I tripped and fell over a tree root, scraping the skin from my knee, then cradled my leg, eventually standing up again. But I couldn’t find her anywhere after that. And time seemed to slow down exponentially, almost seeming to stop entirely. The wind stopped blowing. The birds stopped their insistent cawing. And everything was still. And there was a sinking feeling in my heart, like I really did have a stake driven through my chest.
I walked onward to the tower, hoping I might catch up to her before she reached it, but a certain hopelessness washed over me as the sun was drowned out by a greenish darkness. Thorny hedges surrounded me, and before I reached the tower, I had mastered the way of stepping on the thorns so that they were pushed aside, rather than directly on me.

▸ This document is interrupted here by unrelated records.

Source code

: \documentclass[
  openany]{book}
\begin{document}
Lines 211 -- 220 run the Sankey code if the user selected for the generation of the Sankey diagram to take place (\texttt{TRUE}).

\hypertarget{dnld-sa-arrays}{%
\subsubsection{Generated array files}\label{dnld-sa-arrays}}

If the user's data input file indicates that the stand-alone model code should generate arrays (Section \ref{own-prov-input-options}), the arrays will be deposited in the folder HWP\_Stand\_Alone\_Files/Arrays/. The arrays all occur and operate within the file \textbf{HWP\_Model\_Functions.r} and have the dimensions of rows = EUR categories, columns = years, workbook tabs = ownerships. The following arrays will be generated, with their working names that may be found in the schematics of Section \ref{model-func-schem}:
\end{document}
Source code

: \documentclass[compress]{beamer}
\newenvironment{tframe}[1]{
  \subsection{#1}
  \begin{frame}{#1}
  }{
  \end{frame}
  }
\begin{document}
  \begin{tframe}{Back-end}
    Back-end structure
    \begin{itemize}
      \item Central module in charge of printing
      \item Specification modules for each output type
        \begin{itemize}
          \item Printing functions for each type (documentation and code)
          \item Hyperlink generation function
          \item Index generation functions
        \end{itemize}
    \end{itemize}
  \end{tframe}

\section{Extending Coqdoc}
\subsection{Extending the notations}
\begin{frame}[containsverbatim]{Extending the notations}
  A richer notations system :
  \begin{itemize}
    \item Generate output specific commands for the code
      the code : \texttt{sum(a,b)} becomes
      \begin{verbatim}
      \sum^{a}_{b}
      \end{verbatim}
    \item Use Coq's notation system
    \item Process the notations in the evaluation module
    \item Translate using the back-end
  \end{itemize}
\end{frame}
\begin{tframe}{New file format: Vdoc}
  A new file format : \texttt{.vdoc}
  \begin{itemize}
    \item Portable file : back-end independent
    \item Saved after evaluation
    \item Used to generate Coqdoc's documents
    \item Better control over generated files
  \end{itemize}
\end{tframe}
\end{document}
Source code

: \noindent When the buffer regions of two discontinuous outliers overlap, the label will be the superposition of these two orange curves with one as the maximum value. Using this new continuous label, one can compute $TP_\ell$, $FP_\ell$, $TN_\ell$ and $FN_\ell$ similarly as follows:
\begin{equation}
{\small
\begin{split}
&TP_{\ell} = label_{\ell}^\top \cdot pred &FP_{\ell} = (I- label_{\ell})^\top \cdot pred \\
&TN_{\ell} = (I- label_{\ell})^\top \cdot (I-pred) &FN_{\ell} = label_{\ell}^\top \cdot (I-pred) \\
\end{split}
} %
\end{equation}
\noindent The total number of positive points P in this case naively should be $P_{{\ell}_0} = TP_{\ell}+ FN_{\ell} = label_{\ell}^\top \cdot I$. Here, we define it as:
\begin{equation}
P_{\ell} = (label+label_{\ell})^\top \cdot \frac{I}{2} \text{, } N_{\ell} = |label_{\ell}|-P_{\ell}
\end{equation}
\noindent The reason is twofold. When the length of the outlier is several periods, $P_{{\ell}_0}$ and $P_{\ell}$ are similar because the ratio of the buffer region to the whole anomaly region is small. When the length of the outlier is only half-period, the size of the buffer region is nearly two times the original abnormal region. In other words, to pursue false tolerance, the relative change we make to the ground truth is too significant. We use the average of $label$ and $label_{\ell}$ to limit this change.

I stood in horror while sharper, swordlike thorns climbed their way up to the top of the tower, clinging to the sides and then falling inside through windows. Picking up a nearby rock, I smashed the thorns away from the door so I could open it and enter. I ran up the steps, stomping on the stemming out thorns, until I found her unconscious under a spinning wheel; an old maiden was beside her, also unconscious.
I picked up her limp body and cried, “My beautiful Rose, what’ve I done?” There was nothing more that I could do. I carried her to a windowless room in the tower, safe from the thorns, and made her a comfortable bed for her while she slept in her deep sleep.
I pulled the blanket over her, the silence of everything except for the monstrous plant looking for cracks in the strong, unbreakable tower started to sound normal now.
“Goodnight, Rose,” I bent down to kiss her cold forehead, more tears escaping my eyes. Even near death, she was still beautiful.
I looked up, seeing her face had color in it again, rosier this time, somehow. “Rose!”
“Where am I?” she asked and I wiped my face of all moisture, and she smiled, erasing all pain.
“It doesn’t matter anymore. Let’s get you out of here.”
We ran down the steps of the tower, all traces of thorns now gone and as we exited the building, the sun was shining overhead again. The wind lightly blew the birds’ songs to us, and it was as if nothing ever happened.